Construction employment declined from a year earlier in 58 metros and was flat in 39. New York City lost the most jobs (-8,100 or -6 percent), followed by the Oakland-Hayward-Berkeley, Calif. division (-3,400 jobs, -5 percent) and Northern Virginia, Va. (-2,400 jobs, -3 percent). The largest percentage declines were in Sierra Vista-Douglas, Ariz. (-31 percent, -900 jobs); Danville, Ill. (-17 percent, -100 jobs); Tuscaloosa, Ala. (-9 percent, -600 jobs); and San Luis Obispo-Paso Robles-Arroyo Grande, Calif. (-9 percent, -900 jobs).

Association officials said firms would have likely added more workers during the past year if they could have found qualified candidates to hire. They urged federal, state and local officials to create more programs to expose learners and adults to construction skills and career opportunities to ensure more workers benefit from increasing federal infrastructure investments.
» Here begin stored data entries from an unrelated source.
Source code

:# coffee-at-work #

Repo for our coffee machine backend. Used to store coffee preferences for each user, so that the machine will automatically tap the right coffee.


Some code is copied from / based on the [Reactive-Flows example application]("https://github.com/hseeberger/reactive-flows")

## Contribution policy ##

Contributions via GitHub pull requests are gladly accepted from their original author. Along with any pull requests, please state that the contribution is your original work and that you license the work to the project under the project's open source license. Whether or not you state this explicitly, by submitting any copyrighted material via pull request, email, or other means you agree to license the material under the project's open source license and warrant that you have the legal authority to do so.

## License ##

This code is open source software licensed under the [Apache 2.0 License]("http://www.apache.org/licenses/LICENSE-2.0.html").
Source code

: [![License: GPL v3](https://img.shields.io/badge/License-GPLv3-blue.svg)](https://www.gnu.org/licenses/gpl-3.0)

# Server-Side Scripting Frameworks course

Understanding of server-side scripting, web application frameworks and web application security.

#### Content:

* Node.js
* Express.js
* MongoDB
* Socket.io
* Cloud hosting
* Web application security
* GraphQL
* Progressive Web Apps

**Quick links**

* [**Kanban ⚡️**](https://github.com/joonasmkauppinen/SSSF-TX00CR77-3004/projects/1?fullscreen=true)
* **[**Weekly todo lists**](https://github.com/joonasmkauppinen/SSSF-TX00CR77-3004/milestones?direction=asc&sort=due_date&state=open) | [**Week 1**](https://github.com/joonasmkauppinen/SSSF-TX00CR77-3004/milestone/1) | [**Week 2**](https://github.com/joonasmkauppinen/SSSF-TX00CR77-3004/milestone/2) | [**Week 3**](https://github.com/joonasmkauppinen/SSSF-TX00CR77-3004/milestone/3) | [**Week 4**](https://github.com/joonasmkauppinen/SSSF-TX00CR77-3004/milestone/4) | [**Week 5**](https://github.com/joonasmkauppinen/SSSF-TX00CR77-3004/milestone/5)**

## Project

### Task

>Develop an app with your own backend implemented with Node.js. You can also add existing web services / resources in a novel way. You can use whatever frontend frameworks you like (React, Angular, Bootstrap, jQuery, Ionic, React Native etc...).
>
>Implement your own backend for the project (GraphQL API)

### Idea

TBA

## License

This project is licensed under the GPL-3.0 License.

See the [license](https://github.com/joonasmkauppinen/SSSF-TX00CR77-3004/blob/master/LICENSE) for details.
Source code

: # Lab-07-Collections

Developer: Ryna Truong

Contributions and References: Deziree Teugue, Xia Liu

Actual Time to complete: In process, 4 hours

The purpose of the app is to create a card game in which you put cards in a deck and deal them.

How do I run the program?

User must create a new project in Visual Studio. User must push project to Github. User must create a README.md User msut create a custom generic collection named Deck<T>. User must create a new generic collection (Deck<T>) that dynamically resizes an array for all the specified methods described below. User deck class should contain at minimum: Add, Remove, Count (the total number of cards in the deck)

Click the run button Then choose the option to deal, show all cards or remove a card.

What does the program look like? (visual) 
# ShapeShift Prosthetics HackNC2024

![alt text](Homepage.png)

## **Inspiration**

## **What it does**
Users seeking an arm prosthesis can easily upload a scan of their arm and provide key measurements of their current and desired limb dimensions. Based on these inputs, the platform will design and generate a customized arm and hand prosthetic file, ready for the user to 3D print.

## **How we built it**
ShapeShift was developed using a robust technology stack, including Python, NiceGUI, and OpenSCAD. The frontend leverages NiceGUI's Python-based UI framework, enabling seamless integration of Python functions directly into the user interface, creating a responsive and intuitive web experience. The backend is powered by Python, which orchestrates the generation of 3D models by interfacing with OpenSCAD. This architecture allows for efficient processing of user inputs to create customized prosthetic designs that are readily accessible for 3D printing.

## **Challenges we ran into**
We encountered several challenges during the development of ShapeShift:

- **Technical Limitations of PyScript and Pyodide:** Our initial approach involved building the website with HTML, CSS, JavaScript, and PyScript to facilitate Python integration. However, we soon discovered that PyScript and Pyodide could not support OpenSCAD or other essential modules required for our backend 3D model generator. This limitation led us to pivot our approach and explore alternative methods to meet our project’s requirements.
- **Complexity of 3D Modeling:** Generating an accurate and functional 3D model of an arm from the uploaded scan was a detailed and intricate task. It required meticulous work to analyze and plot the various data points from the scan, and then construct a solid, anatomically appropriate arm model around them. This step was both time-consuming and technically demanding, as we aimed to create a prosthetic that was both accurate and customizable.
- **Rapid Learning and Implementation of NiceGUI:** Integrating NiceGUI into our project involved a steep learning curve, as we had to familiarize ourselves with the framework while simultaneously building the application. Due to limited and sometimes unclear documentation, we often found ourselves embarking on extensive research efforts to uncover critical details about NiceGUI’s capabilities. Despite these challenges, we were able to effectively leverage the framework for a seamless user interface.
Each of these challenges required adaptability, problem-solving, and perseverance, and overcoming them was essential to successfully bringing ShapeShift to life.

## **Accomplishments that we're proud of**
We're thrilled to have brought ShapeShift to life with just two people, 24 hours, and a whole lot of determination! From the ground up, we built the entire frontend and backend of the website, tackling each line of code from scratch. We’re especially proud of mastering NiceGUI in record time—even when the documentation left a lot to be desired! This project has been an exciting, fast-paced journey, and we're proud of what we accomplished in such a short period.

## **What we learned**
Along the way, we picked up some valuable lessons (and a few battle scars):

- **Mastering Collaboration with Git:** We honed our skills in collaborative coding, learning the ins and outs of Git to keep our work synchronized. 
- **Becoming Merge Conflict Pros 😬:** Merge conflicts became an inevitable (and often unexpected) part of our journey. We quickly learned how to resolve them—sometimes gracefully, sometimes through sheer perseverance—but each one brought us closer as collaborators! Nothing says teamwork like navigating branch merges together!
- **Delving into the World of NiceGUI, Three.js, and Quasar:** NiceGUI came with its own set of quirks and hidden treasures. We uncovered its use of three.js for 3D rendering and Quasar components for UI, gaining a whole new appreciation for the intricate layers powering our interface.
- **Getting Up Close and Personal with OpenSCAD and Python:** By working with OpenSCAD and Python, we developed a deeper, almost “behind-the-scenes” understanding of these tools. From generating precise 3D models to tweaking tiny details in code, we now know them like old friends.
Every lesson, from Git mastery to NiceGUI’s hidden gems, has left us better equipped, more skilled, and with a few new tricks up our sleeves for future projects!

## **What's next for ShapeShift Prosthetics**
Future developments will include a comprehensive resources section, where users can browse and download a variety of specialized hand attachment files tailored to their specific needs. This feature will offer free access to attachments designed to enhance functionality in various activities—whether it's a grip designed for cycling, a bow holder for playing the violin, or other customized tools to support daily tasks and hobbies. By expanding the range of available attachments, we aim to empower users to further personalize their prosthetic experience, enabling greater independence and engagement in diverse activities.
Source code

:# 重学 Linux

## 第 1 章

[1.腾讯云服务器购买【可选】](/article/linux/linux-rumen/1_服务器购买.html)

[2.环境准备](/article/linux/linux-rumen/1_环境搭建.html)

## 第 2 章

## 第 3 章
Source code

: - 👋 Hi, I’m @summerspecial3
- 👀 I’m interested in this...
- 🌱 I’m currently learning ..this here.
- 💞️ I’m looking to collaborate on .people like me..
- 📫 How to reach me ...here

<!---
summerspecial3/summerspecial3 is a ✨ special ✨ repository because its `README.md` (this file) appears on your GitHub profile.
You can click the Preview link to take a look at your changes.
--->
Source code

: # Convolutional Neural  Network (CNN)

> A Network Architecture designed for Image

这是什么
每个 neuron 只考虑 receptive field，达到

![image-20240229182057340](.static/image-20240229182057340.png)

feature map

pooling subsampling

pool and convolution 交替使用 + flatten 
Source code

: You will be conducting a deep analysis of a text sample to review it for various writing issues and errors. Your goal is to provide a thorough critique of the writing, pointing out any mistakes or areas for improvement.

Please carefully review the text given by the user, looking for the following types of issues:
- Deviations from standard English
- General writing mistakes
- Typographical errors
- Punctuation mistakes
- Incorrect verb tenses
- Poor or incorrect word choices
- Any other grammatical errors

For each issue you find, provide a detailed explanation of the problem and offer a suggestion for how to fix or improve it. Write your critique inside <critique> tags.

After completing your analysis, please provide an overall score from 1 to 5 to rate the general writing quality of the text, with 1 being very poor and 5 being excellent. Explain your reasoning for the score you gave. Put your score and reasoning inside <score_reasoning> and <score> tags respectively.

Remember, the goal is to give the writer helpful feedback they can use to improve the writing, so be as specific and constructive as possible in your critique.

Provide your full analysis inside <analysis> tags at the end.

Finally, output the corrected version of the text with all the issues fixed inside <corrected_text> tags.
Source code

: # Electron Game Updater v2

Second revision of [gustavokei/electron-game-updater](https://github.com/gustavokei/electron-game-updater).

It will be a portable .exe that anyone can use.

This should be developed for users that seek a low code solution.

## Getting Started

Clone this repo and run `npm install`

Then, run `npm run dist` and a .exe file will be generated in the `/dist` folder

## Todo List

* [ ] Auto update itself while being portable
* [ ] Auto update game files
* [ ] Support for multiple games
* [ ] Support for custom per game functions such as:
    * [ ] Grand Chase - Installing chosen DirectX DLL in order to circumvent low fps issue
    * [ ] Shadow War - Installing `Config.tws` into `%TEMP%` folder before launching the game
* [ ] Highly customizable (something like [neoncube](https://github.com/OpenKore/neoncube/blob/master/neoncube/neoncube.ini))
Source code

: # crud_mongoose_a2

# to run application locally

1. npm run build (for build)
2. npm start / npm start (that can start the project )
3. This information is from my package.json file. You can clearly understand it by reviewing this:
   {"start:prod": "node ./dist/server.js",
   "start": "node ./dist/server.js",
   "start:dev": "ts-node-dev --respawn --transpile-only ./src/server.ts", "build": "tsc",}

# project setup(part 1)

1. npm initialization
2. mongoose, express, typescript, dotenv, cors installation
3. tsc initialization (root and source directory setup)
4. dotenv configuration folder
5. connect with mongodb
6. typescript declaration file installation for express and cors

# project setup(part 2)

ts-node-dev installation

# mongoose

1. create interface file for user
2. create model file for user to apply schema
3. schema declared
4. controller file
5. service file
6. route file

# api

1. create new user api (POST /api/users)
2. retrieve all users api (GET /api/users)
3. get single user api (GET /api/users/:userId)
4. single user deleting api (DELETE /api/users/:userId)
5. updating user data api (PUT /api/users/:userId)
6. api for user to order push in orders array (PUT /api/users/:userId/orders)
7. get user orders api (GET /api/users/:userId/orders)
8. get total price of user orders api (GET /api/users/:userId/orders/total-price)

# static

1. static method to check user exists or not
“Now that Washington is boosting infrastructure funding, public officials should take steps to encourage more people to pursue high-paying careers in construction,” said Stephen E. Sandherr, the association’s chief executive officer. “This industry has the capacity to put many more people into the American middle class.”